• Data entries:
# # # # #
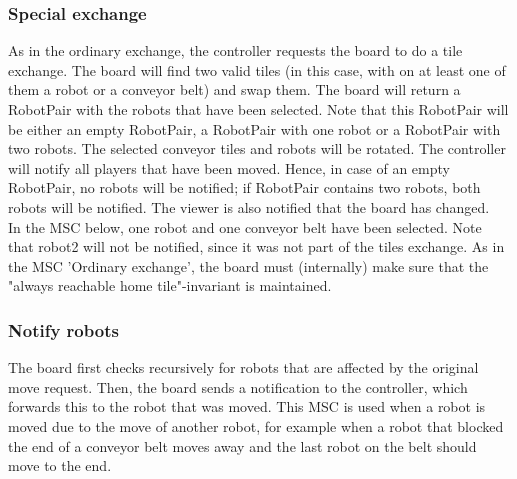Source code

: 	\subsubsection{Special exchange}
	\begin{minipage}{\linewidth}
		As in the ordinary exchange, the controller requests the board to do a tile exchange. The board will find two valid tiles (in this case, with on at least one of them a robot or a conveyor belt) and swap them. The board will return a RobotPair with the robots that have been selected. Note that this RobotPair will be either an empty RobotPair, a RobotPair with one robot or a RobotPair with two robots. The selected conveyor tiles and robots will be rotated. The controller will notify all players that have been moved. Hence, in case of an empty RobotPair, no robots will be notified; if RobotPair contains two robots, both robots will be notified. The viewer is also notified that the board has changed. \\
In the MSC below, one robot and one conveyor belt have been selected. Note that robot2 will not be notified, since it was not part of the tiles exchange. As in the MSC 'Ordinary exchange', the board must (internally) make sure that the "always reachable home tile"-invariant is maintained.

		
	\end{minipage}	

	\subsubsection{Notify robots}
	\begin{minipage}{\linewidth}
		The board first checks recursively for robots that are affected by the original move request. Then, the board sends a notification to the controller, which forwards this to the robot that was moved. This MSC is used when a robot is moved due to the move of another robot, for example when a robot that blocked the end of a conveyor belt moves away and the last robot on the belt should move to the end.

		
	\end{minipage}

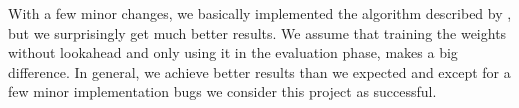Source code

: \documentclass{ml}
\begin{document}
With a few minor changes, we basically implemented the algorithm described by \cite{zucker2009learning}, but we surprisingly get much better results. 
We assume that training the weights without lookahead and only using it in the evaluation phase, makes a big difference. 
In general, we achieve better results than we expected and except for a few minor implementation bugs we consider this project as successful.


\newpage

%

\end{document}
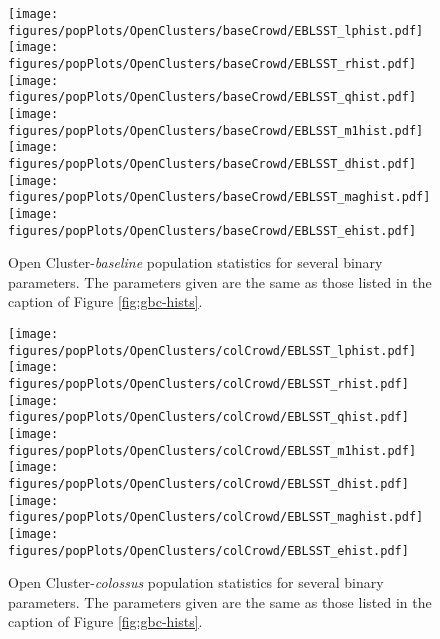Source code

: \documentclass[twocolumn]{aastex63}
\begin{document}
\begin{figure*}[p]
    \centering
    \texttt{[image: figures/popPlots/OpenClusters/baseCrowd/EBLSST\_lphist.pdf]} 
    \texttt{[image: figures/popPlots/OpenClusters/baseCrowd/EBLSST\_rhist.pdf]} 
    \texttt{[image: figures/popPlots/OpenClusters/baseCrowd/EBLSST\_qhist.pdf]} 
    \texttt{[image: figures/popPlots/OpenClusters/baseCrowd/EBLSST\_m1hist.pdf]} 
    \texttt{[image: figures/popPlots/OpenClusters/baseCrowd/EBLSST\_dhist.pdf]}
    \texttt{[image: figures/popPlots/OpenClusters/baseCrowd/EBLSST\_maghist.pdf]} 
    \texttt{[image: figures/popPlots/OpenClusters/baseCrowd/EBLSST\_ehist.pdf]} 
    
    \caption{Open Cluster-\textit{baseline}  population statistics for several binary parameters. The parameters given are the same as those listed in the caption of Figure \ref{fig:gbc-hists}.}
    \label{fig:obc-hist}
\end{figure*}

\begin{figure*}[p]
    \centering
    \texttt{[image: figures/popPlots/OpenClusters/colCrowd/EBLSST\_lphist.pdf]}
    \texttt{[image: figures/popPlots/OpenClusters/colCrowd/EBLSST\_rhist.pdf]} 
    \texttt{[image: figures/popPlots/OpenClusters/colCrowd/EBLSST\_qhist.pdf]} 
    \texttt{[image: figures/popPlots/OpenClusters/colCrowd/EBLSST\_m1hist.pdf]} 
    \texttt{[image: figures/popPlots/OpenClusters/colCrowd/EBLSST\_dhist.pdf]}
    \texttt{[image: figures/popPlots/OpenClusters/colCrowd/EBLSST\_maghist.pdf]} 
    \texttt{[image: figures/popPlots/OpenClusters/colCrowd/EBLSST\_ehist.pdf]} 
    
    \caption{Open Cluster-\textit{colossus}  population statistics for several binary parameters. The parameters given are the same as those listed in the caption of Figure \ref{fig:gbc-hists}.} 
    \label{fig:occ-hists}
\end{figure*}
\end{document}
# # # # #
• Exercise instructions:
All lines in the preceding records that hold the word "documentclass" need to be copied.

• Answer below:
: \documentclass{ml}
: \documentclass[twocolumn]{aastex63}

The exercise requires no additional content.